### YOUR ASSIGNMENT
In the entries below, spot each line with the word "MySQL" and copy it.

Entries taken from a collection
=-=-=
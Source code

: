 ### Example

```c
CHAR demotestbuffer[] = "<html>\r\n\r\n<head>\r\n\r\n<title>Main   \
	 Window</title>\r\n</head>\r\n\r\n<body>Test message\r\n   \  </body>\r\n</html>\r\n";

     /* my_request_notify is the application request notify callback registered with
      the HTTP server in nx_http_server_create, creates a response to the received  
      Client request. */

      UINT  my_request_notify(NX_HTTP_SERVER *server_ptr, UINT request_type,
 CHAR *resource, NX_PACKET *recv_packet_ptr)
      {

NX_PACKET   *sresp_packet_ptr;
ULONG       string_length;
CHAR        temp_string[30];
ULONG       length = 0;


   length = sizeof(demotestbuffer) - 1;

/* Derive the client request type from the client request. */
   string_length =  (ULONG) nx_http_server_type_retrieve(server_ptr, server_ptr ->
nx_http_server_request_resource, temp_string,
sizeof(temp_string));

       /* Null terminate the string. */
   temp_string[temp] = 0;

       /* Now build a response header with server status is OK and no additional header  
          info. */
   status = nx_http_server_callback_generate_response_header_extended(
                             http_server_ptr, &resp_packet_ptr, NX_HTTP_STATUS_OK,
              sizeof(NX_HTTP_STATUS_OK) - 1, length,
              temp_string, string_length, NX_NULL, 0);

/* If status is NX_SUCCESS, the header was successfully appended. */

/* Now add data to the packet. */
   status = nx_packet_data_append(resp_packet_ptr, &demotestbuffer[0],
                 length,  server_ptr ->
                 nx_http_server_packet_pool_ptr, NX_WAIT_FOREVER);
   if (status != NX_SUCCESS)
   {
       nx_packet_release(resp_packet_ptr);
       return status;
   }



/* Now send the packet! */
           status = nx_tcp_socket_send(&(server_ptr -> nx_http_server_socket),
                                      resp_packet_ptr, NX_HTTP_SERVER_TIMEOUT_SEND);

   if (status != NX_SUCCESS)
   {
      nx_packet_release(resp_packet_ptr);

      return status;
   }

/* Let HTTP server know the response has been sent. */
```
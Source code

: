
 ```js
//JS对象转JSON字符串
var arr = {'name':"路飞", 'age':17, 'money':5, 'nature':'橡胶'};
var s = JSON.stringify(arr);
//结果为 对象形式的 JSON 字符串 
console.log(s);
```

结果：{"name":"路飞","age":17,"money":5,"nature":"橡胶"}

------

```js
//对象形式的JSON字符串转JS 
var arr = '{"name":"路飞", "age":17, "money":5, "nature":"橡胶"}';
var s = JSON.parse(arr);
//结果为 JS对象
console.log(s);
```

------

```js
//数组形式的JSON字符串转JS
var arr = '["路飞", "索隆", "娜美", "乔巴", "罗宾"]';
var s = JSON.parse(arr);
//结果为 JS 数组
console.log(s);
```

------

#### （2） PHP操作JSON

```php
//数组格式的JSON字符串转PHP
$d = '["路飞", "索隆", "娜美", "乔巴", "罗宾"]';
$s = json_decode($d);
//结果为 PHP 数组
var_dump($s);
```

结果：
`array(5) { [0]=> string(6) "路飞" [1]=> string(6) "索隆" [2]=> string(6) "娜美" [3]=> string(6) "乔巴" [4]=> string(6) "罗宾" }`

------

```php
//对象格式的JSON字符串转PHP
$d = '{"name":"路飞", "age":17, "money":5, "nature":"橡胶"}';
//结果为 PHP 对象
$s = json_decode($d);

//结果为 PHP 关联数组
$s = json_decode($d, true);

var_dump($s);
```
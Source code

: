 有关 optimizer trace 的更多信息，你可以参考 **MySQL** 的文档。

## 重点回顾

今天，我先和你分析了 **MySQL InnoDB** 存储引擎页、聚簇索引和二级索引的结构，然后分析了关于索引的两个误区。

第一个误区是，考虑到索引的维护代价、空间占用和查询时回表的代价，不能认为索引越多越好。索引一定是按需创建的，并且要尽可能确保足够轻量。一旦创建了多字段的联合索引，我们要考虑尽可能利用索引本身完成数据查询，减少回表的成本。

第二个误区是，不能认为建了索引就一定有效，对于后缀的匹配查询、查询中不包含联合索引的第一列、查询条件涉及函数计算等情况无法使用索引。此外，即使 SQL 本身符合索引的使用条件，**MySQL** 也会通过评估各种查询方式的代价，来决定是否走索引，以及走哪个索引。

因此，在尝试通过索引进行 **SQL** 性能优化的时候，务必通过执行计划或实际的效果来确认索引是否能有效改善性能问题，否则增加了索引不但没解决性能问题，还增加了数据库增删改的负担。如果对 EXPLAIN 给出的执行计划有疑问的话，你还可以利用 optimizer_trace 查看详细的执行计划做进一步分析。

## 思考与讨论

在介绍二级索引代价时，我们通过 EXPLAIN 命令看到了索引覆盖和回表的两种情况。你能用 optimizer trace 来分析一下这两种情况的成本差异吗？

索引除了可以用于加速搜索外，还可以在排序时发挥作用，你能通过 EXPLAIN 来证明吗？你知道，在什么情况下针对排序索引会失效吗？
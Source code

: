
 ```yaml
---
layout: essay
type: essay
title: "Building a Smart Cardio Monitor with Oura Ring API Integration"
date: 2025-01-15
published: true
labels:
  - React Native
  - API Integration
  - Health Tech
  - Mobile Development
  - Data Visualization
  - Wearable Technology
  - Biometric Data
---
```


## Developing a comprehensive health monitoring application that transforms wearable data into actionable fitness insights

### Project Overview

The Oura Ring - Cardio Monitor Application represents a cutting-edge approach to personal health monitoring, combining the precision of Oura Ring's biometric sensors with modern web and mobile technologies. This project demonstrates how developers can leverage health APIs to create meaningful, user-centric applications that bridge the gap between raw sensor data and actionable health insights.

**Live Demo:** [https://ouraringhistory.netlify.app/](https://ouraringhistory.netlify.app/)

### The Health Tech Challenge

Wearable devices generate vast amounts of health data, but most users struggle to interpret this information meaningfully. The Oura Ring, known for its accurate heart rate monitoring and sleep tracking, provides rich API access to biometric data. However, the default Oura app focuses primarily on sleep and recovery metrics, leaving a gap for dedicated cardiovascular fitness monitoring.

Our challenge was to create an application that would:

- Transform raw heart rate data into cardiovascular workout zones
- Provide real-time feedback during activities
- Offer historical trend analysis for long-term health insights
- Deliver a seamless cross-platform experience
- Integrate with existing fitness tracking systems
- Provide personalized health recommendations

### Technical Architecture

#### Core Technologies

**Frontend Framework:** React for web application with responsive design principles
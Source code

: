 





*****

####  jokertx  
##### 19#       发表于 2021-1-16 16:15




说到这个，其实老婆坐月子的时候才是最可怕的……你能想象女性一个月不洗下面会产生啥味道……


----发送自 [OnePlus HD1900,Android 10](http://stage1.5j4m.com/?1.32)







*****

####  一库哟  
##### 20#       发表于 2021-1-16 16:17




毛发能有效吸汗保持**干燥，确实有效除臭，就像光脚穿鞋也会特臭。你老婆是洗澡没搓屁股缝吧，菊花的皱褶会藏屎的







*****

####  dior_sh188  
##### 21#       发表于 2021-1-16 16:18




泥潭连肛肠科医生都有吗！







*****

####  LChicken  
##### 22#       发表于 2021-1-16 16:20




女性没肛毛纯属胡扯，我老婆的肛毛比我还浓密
=-=-=
### TASK OUTPUT
: 有关 optimizer trace 的更多信息，你可以参考 **MySQL** 的文档。
今天，我先和你分析了 **MySQL InnoDB** 存储引擎页、聚簇索引和二级索引的结构，然后分析了关于索引的两个误区。
第二个误区是，不能认为建了索引就一定有效，对于后缀的匹配查询、查询中不包含联合索引的第一列、查询条件涉及函数计算等情况无法使用索引。此外，即使 SQL 本身符合索引的使用条件，**MySQL** 也会通过评估各种查询方式的代价，来决定是否走索引，以及走哪个索引。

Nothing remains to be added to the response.